What happened next is described in a report by Captain John Williamson, who served as England's executive during that time. In a March 1980 article in Proceedings Magazine, Williamson and co-author William Lanier describe the baptism of fire of the destroyer escort. The ship attacked four times on I-16 to launch hedgehogs that were missing. The Japanese skipper cleverly tried to avoid his pursuer by following the course of England and waking up.
In the fifth run, the submarine ran out of luck. Williamson remembers the cheering crew when they heard four to six hedgehog blows. Then the English "fantail" was raised a full 6 inches and then plunged back into the water ... We had heard the last of a Japanese submarine with catastrophic certainty. Sobered and more than surprised by this last explosion, we didn't feel like cheering anymore. But we stood a little straighter. "
Later in May, the Japanese Navy conducted Operation A-Go, which required the Japanese fleet to be concentrated to raid the Americans in a crucial battle. The plan included establishing a barrier line for seven submarines northeast of the Admiralty Islands and New Guinea on the expected route the Americans would take. The submarines would warn the Japanese early and then sink enough of the American battle line to influence the crucial naval battle that would follow.
But after US code breakers deciphered the Japanese orders, the Americans decided that England and their two companions would roll up the Japanese subline from end to end. On the night of May 22, the USS George's radar picked up the surface-roaring RO-106 and illuminated the submarine with its searchlight. The submarine dived, then ran to England with hedgehog runs. England scored at least three hits and watched wrecks bubble to the surface.
On May 23, RO-104 became the third victim of England, followed by RO-116 on May 24. On May 26, a hunter-killer submarine task force arrived, focused on escort Hoggatt Bay, England and its two consort sail to the port of Manus for supplies. On the way, the England sank the RO-108.
After taking over the supplies, the destroyer escorts sailed back to the remains of the Japanese underwater picket.
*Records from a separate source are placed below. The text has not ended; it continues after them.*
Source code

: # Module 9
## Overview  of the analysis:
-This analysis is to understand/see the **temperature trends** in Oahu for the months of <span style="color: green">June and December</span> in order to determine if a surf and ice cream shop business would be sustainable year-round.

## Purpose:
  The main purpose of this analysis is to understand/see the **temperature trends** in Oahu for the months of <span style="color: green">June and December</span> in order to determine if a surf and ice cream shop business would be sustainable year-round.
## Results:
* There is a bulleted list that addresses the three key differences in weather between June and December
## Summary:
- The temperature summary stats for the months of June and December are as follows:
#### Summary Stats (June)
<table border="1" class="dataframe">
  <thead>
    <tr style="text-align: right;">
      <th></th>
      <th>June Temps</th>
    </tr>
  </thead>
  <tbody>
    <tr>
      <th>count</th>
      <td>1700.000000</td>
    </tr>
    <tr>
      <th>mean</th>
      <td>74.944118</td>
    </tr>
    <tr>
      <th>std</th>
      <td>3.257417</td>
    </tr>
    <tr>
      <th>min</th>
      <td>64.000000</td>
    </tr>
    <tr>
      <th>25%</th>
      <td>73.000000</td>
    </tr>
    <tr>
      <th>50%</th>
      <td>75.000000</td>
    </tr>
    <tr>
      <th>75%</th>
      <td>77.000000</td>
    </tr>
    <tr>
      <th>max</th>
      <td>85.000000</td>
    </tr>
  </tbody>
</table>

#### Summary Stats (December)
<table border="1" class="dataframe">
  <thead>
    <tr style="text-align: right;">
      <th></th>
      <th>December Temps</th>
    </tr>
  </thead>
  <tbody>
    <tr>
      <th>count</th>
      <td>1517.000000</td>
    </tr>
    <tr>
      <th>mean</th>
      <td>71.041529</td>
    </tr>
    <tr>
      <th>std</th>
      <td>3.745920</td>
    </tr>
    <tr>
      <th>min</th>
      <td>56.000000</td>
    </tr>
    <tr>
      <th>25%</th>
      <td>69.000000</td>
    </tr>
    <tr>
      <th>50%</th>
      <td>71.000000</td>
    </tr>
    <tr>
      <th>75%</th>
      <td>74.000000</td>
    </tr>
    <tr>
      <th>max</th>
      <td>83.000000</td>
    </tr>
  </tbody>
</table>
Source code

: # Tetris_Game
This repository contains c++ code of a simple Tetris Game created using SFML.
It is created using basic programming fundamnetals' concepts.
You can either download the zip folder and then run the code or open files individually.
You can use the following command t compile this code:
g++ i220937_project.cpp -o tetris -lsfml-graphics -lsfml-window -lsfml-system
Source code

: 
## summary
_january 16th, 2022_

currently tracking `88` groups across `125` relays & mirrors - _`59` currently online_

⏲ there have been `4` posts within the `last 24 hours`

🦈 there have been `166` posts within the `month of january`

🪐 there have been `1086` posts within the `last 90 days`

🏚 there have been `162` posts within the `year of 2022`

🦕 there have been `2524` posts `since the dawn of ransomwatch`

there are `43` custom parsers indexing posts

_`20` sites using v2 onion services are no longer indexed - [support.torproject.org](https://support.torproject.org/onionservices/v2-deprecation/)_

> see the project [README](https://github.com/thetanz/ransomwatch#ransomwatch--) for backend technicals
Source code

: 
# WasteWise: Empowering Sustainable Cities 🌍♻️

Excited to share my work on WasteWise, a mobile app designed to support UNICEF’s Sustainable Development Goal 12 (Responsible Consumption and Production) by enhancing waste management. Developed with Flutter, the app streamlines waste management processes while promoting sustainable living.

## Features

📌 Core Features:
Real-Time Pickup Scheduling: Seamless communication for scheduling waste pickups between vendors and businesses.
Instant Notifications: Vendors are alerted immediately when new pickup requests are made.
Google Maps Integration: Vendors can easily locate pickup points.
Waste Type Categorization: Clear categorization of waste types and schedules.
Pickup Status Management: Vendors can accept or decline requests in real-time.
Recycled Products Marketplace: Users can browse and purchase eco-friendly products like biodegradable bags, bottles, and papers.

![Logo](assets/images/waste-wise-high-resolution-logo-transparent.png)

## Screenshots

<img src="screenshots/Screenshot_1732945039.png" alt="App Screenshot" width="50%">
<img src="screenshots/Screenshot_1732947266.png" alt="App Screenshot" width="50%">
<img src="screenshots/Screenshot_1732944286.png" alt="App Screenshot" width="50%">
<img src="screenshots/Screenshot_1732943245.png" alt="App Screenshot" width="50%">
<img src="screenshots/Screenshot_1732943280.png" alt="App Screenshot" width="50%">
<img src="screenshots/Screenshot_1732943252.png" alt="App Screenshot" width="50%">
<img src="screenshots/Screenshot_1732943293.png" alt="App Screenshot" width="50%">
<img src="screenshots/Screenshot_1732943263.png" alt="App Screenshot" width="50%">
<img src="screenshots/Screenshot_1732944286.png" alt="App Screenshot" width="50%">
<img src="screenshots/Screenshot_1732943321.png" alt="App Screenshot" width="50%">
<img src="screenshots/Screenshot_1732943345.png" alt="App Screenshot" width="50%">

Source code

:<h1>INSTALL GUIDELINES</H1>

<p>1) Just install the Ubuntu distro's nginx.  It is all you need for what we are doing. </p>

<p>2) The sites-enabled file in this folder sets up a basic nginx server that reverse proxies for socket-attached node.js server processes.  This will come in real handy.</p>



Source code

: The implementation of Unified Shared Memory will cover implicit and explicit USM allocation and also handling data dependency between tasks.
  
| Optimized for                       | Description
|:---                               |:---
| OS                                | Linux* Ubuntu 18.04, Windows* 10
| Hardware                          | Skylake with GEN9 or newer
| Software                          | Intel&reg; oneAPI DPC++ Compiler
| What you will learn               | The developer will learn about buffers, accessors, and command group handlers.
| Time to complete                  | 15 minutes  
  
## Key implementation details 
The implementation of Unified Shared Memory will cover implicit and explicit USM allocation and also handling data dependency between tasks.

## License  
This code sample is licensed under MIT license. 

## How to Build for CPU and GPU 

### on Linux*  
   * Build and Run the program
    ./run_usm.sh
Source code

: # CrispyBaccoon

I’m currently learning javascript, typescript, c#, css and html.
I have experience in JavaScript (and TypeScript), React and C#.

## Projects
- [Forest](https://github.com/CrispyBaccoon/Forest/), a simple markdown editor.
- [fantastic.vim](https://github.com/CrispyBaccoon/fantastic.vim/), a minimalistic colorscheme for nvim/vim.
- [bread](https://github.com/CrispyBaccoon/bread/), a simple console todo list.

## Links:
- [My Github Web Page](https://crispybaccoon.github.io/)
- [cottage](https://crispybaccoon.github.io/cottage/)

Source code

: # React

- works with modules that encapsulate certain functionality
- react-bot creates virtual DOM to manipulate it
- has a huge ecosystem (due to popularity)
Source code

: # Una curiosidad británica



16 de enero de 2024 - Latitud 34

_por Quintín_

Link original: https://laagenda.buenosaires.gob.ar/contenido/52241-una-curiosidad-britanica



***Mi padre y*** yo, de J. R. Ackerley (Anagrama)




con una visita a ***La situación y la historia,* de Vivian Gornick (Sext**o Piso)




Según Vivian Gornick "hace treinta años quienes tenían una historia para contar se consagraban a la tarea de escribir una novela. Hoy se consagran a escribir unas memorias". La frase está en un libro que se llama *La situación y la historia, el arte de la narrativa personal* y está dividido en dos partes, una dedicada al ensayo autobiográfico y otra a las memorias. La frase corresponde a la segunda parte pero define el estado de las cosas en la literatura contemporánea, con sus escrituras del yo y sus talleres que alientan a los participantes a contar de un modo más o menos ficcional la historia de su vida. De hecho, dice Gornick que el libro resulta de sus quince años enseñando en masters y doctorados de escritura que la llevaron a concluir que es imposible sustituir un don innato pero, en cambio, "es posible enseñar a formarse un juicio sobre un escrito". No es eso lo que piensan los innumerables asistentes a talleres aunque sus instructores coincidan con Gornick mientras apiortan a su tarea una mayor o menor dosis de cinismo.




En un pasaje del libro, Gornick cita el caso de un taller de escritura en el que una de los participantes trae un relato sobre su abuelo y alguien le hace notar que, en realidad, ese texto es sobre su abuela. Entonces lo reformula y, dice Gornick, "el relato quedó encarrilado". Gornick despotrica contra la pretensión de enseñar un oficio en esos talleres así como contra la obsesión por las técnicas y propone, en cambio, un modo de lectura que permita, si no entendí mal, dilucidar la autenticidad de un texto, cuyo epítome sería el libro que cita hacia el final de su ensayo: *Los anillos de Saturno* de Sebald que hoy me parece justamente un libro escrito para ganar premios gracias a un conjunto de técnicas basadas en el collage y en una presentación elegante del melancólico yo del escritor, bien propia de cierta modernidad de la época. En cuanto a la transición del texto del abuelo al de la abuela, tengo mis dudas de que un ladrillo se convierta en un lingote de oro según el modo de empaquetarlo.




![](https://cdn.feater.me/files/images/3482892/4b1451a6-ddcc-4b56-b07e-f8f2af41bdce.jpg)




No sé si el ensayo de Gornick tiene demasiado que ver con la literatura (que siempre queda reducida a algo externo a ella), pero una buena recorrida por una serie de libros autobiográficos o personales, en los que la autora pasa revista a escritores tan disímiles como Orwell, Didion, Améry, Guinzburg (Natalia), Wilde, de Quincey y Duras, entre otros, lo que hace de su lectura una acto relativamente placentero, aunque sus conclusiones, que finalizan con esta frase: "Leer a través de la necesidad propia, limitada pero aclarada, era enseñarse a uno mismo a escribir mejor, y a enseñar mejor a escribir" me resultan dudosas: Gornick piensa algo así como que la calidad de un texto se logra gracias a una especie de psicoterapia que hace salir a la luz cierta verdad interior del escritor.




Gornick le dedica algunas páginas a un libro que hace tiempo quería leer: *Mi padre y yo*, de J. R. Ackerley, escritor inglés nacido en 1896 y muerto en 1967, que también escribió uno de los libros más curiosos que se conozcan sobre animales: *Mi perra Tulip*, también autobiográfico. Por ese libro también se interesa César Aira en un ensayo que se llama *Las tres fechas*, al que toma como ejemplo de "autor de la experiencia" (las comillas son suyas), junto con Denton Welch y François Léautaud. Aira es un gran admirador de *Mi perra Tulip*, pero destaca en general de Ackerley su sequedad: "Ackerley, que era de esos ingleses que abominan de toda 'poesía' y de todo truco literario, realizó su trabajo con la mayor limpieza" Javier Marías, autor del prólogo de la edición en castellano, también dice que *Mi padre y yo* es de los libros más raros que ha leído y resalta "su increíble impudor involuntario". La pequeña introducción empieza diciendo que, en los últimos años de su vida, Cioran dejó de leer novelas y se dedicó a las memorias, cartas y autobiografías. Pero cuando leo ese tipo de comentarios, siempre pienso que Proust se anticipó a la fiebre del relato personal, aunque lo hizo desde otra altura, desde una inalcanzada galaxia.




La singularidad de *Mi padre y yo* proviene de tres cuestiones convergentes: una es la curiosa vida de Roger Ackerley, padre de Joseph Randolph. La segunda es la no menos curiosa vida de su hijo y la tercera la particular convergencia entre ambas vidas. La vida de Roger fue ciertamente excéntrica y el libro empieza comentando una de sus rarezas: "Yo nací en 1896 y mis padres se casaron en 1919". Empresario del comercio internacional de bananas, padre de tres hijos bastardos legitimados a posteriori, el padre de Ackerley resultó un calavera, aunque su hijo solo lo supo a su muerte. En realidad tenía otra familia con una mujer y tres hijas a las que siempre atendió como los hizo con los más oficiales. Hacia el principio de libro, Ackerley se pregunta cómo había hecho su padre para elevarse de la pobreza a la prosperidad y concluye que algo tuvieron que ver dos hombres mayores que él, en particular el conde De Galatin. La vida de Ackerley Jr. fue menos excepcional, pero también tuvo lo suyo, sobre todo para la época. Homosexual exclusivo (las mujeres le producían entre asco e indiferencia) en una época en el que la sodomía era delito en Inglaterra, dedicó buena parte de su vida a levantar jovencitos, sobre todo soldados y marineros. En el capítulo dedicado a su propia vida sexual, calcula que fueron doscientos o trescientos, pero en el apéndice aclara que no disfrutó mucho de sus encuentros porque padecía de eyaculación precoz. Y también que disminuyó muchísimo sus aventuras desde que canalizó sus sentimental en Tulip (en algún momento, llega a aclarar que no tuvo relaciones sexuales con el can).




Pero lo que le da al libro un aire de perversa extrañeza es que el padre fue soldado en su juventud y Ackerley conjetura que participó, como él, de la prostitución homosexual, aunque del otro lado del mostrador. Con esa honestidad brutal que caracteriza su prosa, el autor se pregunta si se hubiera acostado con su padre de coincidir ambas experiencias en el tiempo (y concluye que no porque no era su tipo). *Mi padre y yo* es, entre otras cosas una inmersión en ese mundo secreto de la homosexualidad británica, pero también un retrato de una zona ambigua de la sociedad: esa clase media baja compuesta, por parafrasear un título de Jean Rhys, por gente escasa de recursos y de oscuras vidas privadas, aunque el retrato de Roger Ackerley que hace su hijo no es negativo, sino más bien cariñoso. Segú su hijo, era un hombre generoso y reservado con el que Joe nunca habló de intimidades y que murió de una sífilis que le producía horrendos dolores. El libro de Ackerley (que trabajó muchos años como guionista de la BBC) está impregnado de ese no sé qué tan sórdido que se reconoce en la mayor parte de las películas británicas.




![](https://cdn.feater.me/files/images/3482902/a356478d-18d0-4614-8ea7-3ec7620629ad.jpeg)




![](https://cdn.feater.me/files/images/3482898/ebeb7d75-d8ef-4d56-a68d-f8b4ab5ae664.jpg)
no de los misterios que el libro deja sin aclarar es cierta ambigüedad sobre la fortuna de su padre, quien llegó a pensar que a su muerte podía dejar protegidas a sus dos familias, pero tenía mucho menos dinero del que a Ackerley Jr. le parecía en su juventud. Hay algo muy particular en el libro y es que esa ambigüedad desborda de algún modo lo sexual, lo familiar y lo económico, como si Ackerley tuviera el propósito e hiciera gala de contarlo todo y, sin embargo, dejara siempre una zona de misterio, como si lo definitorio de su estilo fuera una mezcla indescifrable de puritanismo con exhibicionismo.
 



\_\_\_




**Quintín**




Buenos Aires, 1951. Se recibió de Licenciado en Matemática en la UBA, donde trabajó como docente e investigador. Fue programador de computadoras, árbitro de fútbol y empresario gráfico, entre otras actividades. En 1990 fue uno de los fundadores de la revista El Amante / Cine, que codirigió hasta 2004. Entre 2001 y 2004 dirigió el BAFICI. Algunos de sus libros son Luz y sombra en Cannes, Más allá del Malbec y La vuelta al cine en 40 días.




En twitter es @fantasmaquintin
In the early morning of May 30, the destroyer Hazelwood, which accompanied Hoggatt Bay, picked up the RO-105 on the radar. While several American ships were chasing the submarine, the England was instructed to stick to its own patrol area.
For nearly 24 hours, the other US ships chased the RO-105, on which Captain Ryonosuka, the very experienced leader of Submarine Division 51 of the Japanese Navy, sailed. The submarine was unable to attack. Williamson remembers that England offered to help and asked about the location of the US ships. It just says: "We won't tell you where we are. We have a damaged submarine and will sink it. Don't come near us. "
Meanwhile, the RO-105 emerged from the air and appeared between two American ships blocking each other's fire, and then submerged again. Regardless of orders, England made its way nearby and was finally released for its own attack. After 21 attacks over 30 hours, the RO-105 was sunk by the English hedgehogs.
Two of the seven picket submarines had previously returned to port. The remaining five had all been sunk by England.
Even as they bask in their triumph, some of the English garrison was concerned.
After the RO-104 was sunk, Williamson was on his way to the English dressing room for coffee when a young sailor asked him how many men there were in the submarine and how he wanted to kill them. Williamson replied that there were 40 to 80 crew members and that war should be killed or killed. "But somehow when I finally got to the dressing room, that cup of coffee didn't taste as good as I had imagined," he recalled.
Admiral Ernest King, Commander in Chief of the US Navy, said of the destroyer escort exploit: "There will always be an England in the US Navy."
For almost 73 years, the USS England has set a record for most submarines sunk by a single ship. This record remains unbroken.